Part 5.1: Reversing Construction of the Projection Matrix (X & Y Scales)

Now that we have found the function responsible for constructing the Perspective Projection Matrix Let’s begin reversing it to have a clear understanding on how the game engine constructs this matrix every frame!

Now we wont be reversing the entire function which we have stumbled into because the function we found by “finding out what writes to this address” feature in CE seems to be a very large function responsible for constructing various Matrices such as Camera, View, Projection, Inverse Projection, Identity Scaler, ViewProjection, InvProjCamera and has multiple function calls to Matrix4x4Multiply(), Matrix4x4Inverse() and even Calculate View Frustum function. We will only be looking into Projection and Inverse Projection Construction.

Let’s look at where we were initially:

ESP-Image1

The highlighted block is the First Row of the Projection Matrix which is the instruction responsible for updating our Projection Matrix every frame. let’s zoom out a bit and see what’s really going on.

It seems to be a part of an if-else block where our instruction is being executed inside the else block.

else block:

ESP-Image1

if block:

ESP-Image1

Now we clearly see the big picture happening here, The else block is clearly constructing a Perspective Projection Matrix as per my reasoning in part-4. The if block seems to be constructing an Orthographic Projection Matrix, my reasoning being these lines:

v51.m128_f32[0] = 2.0 / *(float *)(a1 + 0x3C0); // 2/width

and

v55.m128_f32[0] = (float)(1.0 / *(float *)(a1 + 0x3C4)) + (float)(1.0 / *(float *)(a1 + 0x3C4)); // 2/height

The values inside a1 + 0x3C0 and a1 + 0x3C4 have been checked to be Width and Height using CE during runtime.

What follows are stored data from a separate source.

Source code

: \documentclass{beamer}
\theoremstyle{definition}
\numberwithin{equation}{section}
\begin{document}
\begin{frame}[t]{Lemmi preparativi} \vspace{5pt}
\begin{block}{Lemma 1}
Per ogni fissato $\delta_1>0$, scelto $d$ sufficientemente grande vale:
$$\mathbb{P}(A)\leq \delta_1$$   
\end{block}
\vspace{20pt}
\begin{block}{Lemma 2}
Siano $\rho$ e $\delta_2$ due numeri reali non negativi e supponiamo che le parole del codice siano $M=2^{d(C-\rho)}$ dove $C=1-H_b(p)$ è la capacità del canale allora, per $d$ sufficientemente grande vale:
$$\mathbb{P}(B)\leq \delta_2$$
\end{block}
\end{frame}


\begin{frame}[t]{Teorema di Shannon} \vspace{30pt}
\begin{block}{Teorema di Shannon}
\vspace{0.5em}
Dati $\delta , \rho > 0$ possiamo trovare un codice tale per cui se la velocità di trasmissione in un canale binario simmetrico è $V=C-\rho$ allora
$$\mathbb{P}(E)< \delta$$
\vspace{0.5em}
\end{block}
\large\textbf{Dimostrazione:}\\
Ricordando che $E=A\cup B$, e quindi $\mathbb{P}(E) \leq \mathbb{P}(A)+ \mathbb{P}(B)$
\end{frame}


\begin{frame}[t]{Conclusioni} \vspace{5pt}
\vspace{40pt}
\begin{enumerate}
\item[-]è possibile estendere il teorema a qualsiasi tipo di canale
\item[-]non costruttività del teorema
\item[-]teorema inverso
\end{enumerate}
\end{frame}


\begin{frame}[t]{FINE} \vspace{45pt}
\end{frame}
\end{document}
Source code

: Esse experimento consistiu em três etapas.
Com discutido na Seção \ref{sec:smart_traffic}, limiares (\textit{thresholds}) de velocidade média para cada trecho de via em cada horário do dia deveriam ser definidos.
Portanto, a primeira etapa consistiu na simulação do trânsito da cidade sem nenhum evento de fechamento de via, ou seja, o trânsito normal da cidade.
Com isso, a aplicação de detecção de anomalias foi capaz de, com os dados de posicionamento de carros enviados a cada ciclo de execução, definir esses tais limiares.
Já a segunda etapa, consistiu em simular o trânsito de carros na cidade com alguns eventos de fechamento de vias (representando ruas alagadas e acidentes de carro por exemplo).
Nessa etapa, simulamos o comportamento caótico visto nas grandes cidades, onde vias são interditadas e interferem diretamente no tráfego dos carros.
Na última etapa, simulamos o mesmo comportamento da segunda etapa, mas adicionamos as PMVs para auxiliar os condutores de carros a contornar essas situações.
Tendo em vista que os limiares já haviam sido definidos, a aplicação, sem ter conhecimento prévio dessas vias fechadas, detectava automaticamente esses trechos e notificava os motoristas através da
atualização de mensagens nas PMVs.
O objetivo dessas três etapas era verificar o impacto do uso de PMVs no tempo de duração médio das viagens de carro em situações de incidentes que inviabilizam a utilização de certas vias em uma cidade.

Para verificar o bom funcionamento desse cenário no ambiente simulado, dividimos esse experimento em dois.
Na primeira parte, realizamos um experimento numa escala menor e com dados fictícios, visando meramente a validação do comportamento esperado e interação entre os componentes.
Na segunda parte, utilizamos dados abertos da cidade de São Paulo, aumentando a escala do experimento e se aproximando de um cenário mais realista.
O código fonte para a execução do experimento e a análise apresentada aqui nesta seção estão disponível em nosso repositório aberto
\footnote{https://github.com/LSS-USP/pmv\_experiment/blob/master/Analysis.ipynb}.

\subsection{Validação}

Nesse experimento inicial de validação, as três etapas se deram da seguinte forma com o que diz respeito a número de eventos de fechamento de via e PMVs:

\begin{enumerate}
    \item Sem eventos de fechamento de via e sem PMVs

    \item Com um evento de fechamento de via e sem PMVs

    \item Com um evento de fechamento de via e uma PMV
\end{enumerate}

These are the expected xScale and yScale values for an Orthographic Projection matrix. And look where it is stored:

v54 = _mm_unpacklo_ps(_mm_unpacklo_ps(v51, (__m128)0LL), (__m128)0LL); *(__m128 *)(a1 + 0xF0) = v54; // v54 = [2/width, 0, 0, 0]

and

*(__m128 *)(a1 + 0x100) = _mm_unpacklo_ps((__m128)0LL, _mm_unpacklo_ps(v55, (__m128)0LL)); // Final Unpack = [0, 2/height, 0, 0]

But what the hell is an _mm_unpacklo_ps??

The basic theory is simple:

the “lo” in “unpacklo” means we are only targeting the lowest 64-bits inside a 128-bit register and “ps” stands for “Packed Single” which tells the cpu to treat the 128-bit register as four 32-bit floats.
This is basically what it does:

Suppose:

Register A: [ A3, A2, A1, A0 ] (where A0 is the lowest float) (arg1)
Register B: [ B3, B2, B1, B0 ] (arg2)

Result:

[ A0, B0, A1, B1 ]

that’s all.

As a refresher, a standard Orthographic Projection Matrix looks like this:

\[\begin{bmatrix} \frac{2}{w} & 0 & 0 & 0 \\ 0 & \frac{2}{h} & 0 & 0 \\ 0 & 0 & \frac{1}{z_{far} - z_{near}} & 0 \\ 0 & 0 & -\frac{z_{near}}{z_{far} - z_{near}} & 1 \end{bmatrix}\]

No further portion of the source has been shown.